» What is needed
Read through the data, and wherever a line holds the word "février", write that line out.
─── The data
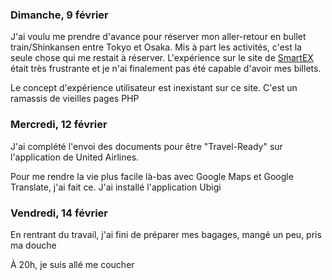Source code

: ### Dimanche, 9 février
J'ai voulu me prendre d'avance pour réserver mon aller-retour en bullet train/Shinkansen entre Tokyo et Osaka. Mis à part les activités, c'est la seule chose qui me restait à réserver. L'expérience sur le site de [SmartEX](https://smart-ex.jp) était très frustrante et je n'ai finalement pas été capable d'avoir mes billets.

Le concept d'expérience utilisateur est inexistant sur ce site. C'est un ramassis de vieilles pages PHP

### Mercredi, 12 février
J'ai complété l'envoi des documents pour être "Travel-Ready" sur l'application de United Airlines.

Pour me rendre la vie plus facile là-bas avec Google Maps et Google Translate, j'ai fait ce. J'ai installé l'application Ubigi


### Vendredi, 14 février
En rentrant du travail, j'ai fini de préparer mes bagages, mangé un peu, pris ma douche 

À 20h, je suis allé me coucher

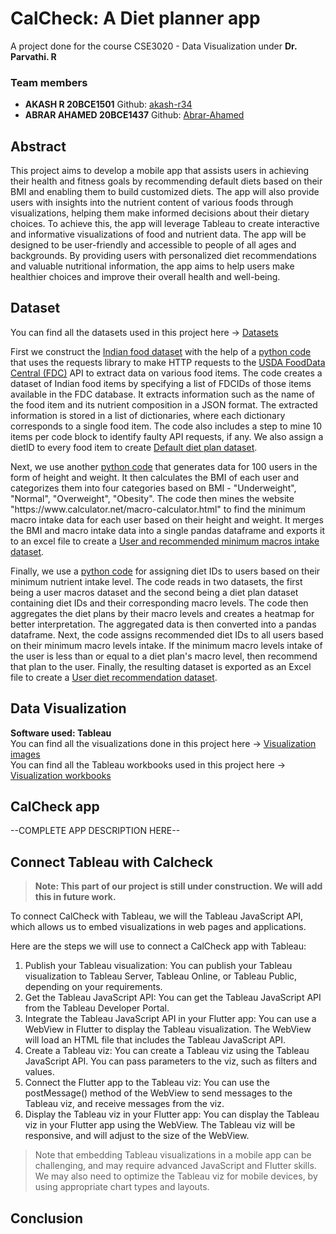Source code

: # CalCheck: A Diet planner app

A project done for the course CSE3020 - Data Visualization under <b>Dr. Parvathi. R</b>

<h3>Team members</h3>
<ul>
<li><b>AKASH R 20BCE1501</b> Github: <a href="https://github.com/akash-r34">akash-r34</a></li>
<li><b>ABRAR AHAMED 20BCE1437</b> Github: <a href="https://github.com/Abrar-Ahamed">Abrar-Ahamed</a></li>
</ul>

<h2>Abstract</h2>

<p>This project aims to develop a mobile app that assists users in achieving their health and fitness goals by recommending default diets based on their BMI and enabling them to build customized diets. The app will also provide users with insights into the nutrient content of various foods through visualizations, helping them make informed decisions about their dietary choices. To achieve this, the app will leverage Tableau to create interactive and informative visualizations of food and nutrient data. The app will be designed to be user-friendly and accessible to people of all ages and backgrounds. By providing users with personalized diet recommendations and valuable nutritional information, the app aims to help users make healthier choices and improve their overall health and well-being.</p>


<h2>Dataset</h2>

<p>You can find all the datasets used in this project here -> <a href="https://github.com/akash-r34/CalCheck/tree/main/Dataset">Datasets</a></p>

<p>First we construct the <a href="https://github.com/akash-r34/CalCheck/blob/main/Dataset/Food_data_generated.xlsx">Indian food dataset</a> with the help of a <a href="https://github.com/akash-r34/CalCheck/blob/main/Dataset/Mining%20food%20data/Mining_food_and_diet_data.ipynb">python code</a> that uses the requests library to make HTTP requests to the <a href="https://fdc.nal.usda.gov/">USDA FoodData Central (FDC)</a> API to extract data on various food items. The code creates a dataset of Indian food items by specifying a list of FDCIDs of those items available in the FDC database. It extracts information such as the name of the food item and its nutrient composition in a JSON format. The extracted information is stored in a list of dictionaries, where each dictionary corresponds to a single food item. The code also includes a step to mine 10 items per code block to identify faulty API requests, if any. We also assign a dietID to every food item to create <a href="https://github.com/akash-r34/CalCheck/blob/main/Dataset/Food_data_generated_with_dietIDs.xlsx">Default diet plan dataset</a>.</p>

<p>Next, we use another <a href="https://github.com/akash-r34/CalCheck/blob/main/Dataset/Mining%20min.%20macros%20for%20users%20and%20recommend%20diet%20plans/Mining_user_macros_based_on_BMI.ipynb">python code</a> that generates data for 100 users in the form of height and weight. It then calculates the BMI of each user and categorizes them into four categories based on BMI - "Underweight", "Normal", "Overweight", "Obesity". The code then mines the website "https://www.calculator.net/macro-calculator.html" to find the minimum macro intake data for each user based on their height and weight. It merges the BMI and macro intake data into a single pandas dataframe and exports it to an excel file to create a <a href="https://github.com/akash-r34/CalCheck/blob/main/Dataset/Min_macros_for_height_and_weight.xlsx">User and recommended minimum macros intake dataset</a>.</p>

<p>Finally, we use a <a href="https://github.com/akash-r34/CalCheck/blob/main/Diet_recommendation.ipynb">python code</a> for assigning diet IDs to users based on their minimum nutrient intake level. The code reads in two datasets, the first being a user macros dataset and the second being a diet plan dataset containing diet IDs and their corresponding macro levels. The code then aggregates the diet plans by their macro levels and creates a heatmap for better interpretation. The aggregated data is then converted into a pandas dataframe. Next, the code assigns recommended diet IDs to all users based on their minimum macro levels intake. If the minimum macro levels intake of the user is less than or equal to a diet plan's macro level, then recommend that plan to the user. Finally, the resulting dataset is exported as an Excel file to create a <a href="https://github.com/akash-r34/CalCheck/blob/main/Dataset/Diet_recommendation_based_on_user.xlsx">User diet recommendation dataset</a>.</p>

<h2>Data Visualization</h2>

<p><b>Software used: Tableau</b><br>
  You can find all the visualizations done in this project here -> <a href="https://github.com/akash-r34/CalCheck/tree/main/Visualization%20images">Visualization images</a><br>
  You can find all the Tableau workbooks used in this project here -> <a href="https://github.com/akash-r34/CalCheck/tree/main/Data%20Visualization%20-%20Tableau">Visualization workbooks</a><br>
  </p>

<h2>CalCheck app</h2>
<p>--COMPLETE APP DESCRIPTION HERE--</p>

<h2>Connect Tableau with Calcheck</h2>
<blockquote><b>Note: This part of our project is still under construction. We will add this in future work.</b></blockquote>
<p>
To connect CalCheck with Tableau, we will the Tableau JavaScript API, which allows us to embed visualizations in web pages and applications.

Here are the steps we will use to connect a CalCheck app with Tableau:
<ol>
<li>Publish your Tableau visualization: You can publish your Tableau visualization to Tableau Server, Tableau Online, or Tableau Public, depending on your requirements.</li>

<li>Get the Tableau JavaScript API: You can get the Tableau JavaScript API from the Tableau Developer Portal.</li>

<li>Integrate the Tableau JavaScript API in your Flutter app: You can use a WebView in Flutter to display the Tableau visualization. The WebView will load an HTML file that includes the Tableau JavaScript API.</li>

<li>Create a Tableau viz: You can create a Tableau viz using the Tableau JavaScript API. You can pass parameters to the viz, such as filters and values.</li>

<li>Connect the Flutter app to the Tableau viz: You can use the postMessage() method of the WebView to send messages to the Tableau viz, and receive messages from the viz.</li>

<li>Display the Tableau viz in your Flutter app: You can display the Tableau viz in your Flutter app using the WebView. The Tableau viz will be responsive, and will adjust to the size of the WebView.</li>
</ol>
<blockquote>Note that embedding Tableau visualizations in a mobile app can be challenging, and may require advanced JavaScript and Flutter skills. We may also need to optimize the Tableau viz for mobile devices, by using appropriate chart types and layouts.</blockquote>
</p>

<h2>Conclusion</h2>
<p></p>
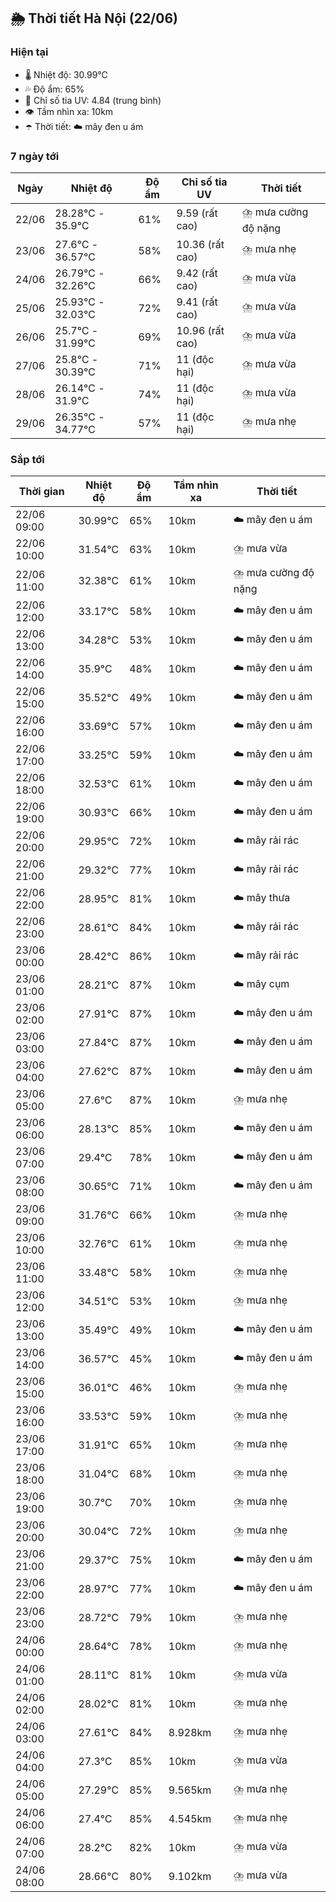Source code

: ## 🌦️ Thời tiết Hà Nội (22/06)

### Hiện tại

- 🌡️ Nhiệt độ: 30.99℃
- 💦 Độ ẩm: 65%
- 🌟 Chỉ số tia UV: 4.84 (trung bình)
- 👁️ Tầm nhìn xa: 10km
- ☂️ Thời tiết: ☁️ mây đen u ám

### 7 ngày tới

| Ngày | Nhiệt độ | Độ ẩm | Chỉ số tia UV | Thời tiết |
| --- | --- | --- | --- | --- |
| 22/06 | 28.28℃ - 35.9℃ | 61% | 9.59 (rất cao) | ⛈️ mưa cường độ nặng |
| 23/06 | 27.6℃ - 36.57℃ | 58% | 10.36 (rất cao) | ⛈️ mưa nhẹ |
| 24/06 | 26.79℃ - 32.26℃ | 66% | 9.42 (rất cao) | ⛈️ mưa vừa |
| 25/06 | 25.93℃ - 32.03℃ | 72% | 9.41 (rất cao) | ⛈️ mưa vừa |
| 26/06 | 25.7℃ - 31.99℃ | 69% | 10.96 (rất cao) | ⛈️ mưa vừa |
| 27/06 | 25.8℃ - 30.39℃ | 71% | 11 (độc hại) | ⛈️ mưa vừa |
| 28/06 | 26.14℃ - 31.9℃ | 74% | 11 (độc hại) | ⛈️ mưa vừa |
| 29/06 | 26.35℃ - 34.77℃ | 57% | 11 (độc hại) | ⛈️ mưa nhẹ |

### Sắp tới

| Thời gian | Nhiệt độ | Độ ẩm | Tầm nhìn xa | Thời tiết |
| --- | --- | --- | --- | --- |
| 22/06 09:00 | 30.99℃ | 65% | 10km | ☁️ mây đen u ám |
| 22/06 10:00 | 31.54℃ | 63% | 10km | ⛈️ mưa vừa |
| 22/06 11:00 | 32.38℃ | 61% | 10km | ⛈️ mưa cường độ nặng |
| 22/06 12:00 | 33.17℃ | 58% | 10km | ☁️ mây đen u ám |
| 22/06 13:00 | 34.28℃ | 53% | 10km | ☁️ mây đen u ám |
| 22/06 14:00 | 35.9℃ | 48% | 10km | ☁️ mây đen u ám |
| 22/06 15:00 | 35.52℃ | 49% | 10km | ☁️ mây đen u ám |
| 22/06 16:00 | 33.69℃ | 57% | 10km | ☁️ mây đen u ám |
| 22/06 17:00 | 33.25℃ | 59% | 10km | ☁️ mây đen u ám |
| 22/06 18:00 | 32.53℃ | 61% | 10km | ☁️ mây đen u ám |
| 22/06 19:00 | 30.93℃ | 66% | 10km | ☁️ mây đen u ám |
| 22/06 20:00 | 29.95℃ | 72% | 10km | ☁️ mây rải rác |
| 22/06 21:00 | 29.32℃ | 77% | 10km | ☁️ mây rải rác |
| 22/06 22:00 | 28.95℃ | 81% | 10km | ☁️ mây thưa |
| 22/06 23:00 | 28.61℃ | 84% | 10km | ☁️ mây rải rác |
| 23/06 00:00 | 28.42℃ | 86% | 10km | ☁️ mây rải rác |
| 23/06 01:00 | 28.21℃ | 87% | 10km | ☁️ mây cụm |
| 23/06 02:00 | 27.91℃ | 87% | 10km | ☁️ mây đen u ám |
| 23/06 03:00 | 27.84℃ | 87% | 10km | ☁️ mây đen u ám |
| 23/06 04:00 | 27.62℃ | 87% | 10km | ☁️ mây đen u ám |
| 23/06 05:00 | 27.6℃ | 87% | 10km | ⛈️ mưa nhẹ |
| 23/06 06:00 | 28.13℃ | 85% | 10km | ☁️ mây đen u ám |
| 23/06 07:00 | 29.4℃ | 78% | 10km | ☁️ mây đen u ám |
| 23/06 08:00 | 30.65℃ | 71% | 10km | ☁️ mây đen u ám |
| 23/06 09:00 | 31.76℃ | 66% | 10km | ⛈️ mưa nhẹ |
| 23/06 10:00 | 32.76℃ | 61% | 10km | ⛈️ mưa nhẹ |
| 23/06 11:00 | 33.48℃ | 58% | 10km | ⛈️ mưa nhẹ |
| 23/06 12:00 | 34.51℃ | 53% | 10km | ⛈️ mưa nhẹ |
| 23/06 13:00 | 35.49℃ | 49% | 10km | ☁️ mây đen u ám |
| 23/06 14:00 | 36.57℃ | 45% | 10km | ☁️ mây đen u ám |
| 23/06 15:00 | 36.01℃ | 46% | 10km | ⛈️ mưa nhẹ |
| 23/06 16:00 | 33.53℃ | 59% | 10km | ⛈️ mưa nhẹ |
| 23/06 17:00 | 31.91℃ | 65% | 10km | ⛈️ mưa nhẹ |
| 23/06 18:00 | 31.04℃ | 68% | 10km | ⛈️ mưa nhẹ |
| 23/06 19:00 | 30.7℃ | 70% | 10km | ⛈️ mưa nhẹ |
| 23/06 20:00 | 30.04℃ | 72% | 10km | ⛈️ mưa nhẹ |
| 23/06 21:00 | 29.37℃ | 75% | 10km | ☁️ mây đen u ám |
| 23/06 22:00 | 28.97℃ | 77% | 10km | ☁️ mây đen u ám |
| 23/06 23:00 | 28.72℃ | 79% | 10km | ⛈️ mưa nhẹ |
| 24/06 00:00 | 28.64℃ | 78% | 10km | ⛈️ mưa nhẹ |
| 24/06 01:00 | 28.11℃ | 81% | 10km | ⛈️ mưa vừa |
| 24/06 02:00 | 28.02℃ | 81% | 10km | ⛈️ mưa nhẹ |
| 24/06 03:00 | 27.61℃ | 84% | 8.928km | ⛈️ mưa nhẹ |
| 24/06 04:00 | 27.3℃ | 85% | 10km | ⛈️ mưa vừa |
| 24/06 05:00 | 27.29℃ | 85% | 9.565km | ⛈️ mưa nhẹ |
| 24/06 06:00 | 27.4℃ | 85% | 4.545km | ⛈️ mưa nhẹ |
| 24/06 07:00 | 28.2℃ | 82% | 10km | ⛈️ mưa vừa |
| 24/06 08:00 | 28.66℃ | 80% | 9.102km | ⛈️ mưa vừa |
──────
» Problem solution
: ### Dimanche, 9 février
### Mercredi, 12 février
### Vendredi, 14 février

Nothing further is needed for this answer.